Start of Records for processing

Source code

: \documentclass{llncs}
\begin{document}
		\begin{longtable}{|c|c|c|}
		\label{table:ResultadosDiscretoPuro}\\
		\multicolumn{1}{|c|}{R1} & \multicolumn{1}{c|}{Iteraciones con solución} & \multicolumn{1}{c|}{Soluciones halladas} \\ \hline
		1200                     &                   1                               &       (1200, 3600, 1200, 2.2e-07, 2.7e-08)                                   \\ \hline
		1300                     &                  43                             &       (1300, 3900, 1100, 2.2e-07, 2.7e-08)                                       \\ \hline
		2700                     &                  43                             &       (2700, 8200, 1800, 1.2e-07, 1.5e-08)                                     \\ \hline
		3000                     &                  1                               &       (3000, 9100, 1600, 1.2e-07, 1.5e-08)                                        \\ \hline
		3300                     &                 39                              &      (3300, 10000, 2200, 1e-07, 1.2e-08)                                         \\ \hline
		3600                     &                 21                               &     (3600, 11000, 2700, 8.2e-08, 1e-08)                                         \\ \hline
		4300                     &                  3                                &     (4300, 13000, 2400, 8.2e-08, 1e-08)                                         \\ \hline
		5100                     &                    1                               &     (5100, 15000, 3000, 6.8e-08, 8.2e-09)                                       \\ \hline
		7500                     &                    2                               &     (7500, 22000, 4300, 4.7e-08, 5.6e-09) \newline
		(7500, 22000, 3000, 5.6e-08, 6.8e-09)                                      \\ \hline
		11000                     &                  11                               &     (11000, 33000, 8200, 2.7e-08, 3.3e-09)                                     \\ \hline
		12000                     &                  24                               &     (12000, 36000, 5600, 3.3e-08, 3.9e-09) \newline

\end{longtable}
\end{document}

End of Records for processing

Task directions: Filter the data for the string "newline". Copy each matching line.

Answer for the task:
		7500                     &                    2                               &     (7500, 22000, 4300, 4.7e-08, 5.6e-09) \newline
		12000                     &                  24                               &     (12000, 36000, 5600, 3.3e-08, 3.9e-09) \newline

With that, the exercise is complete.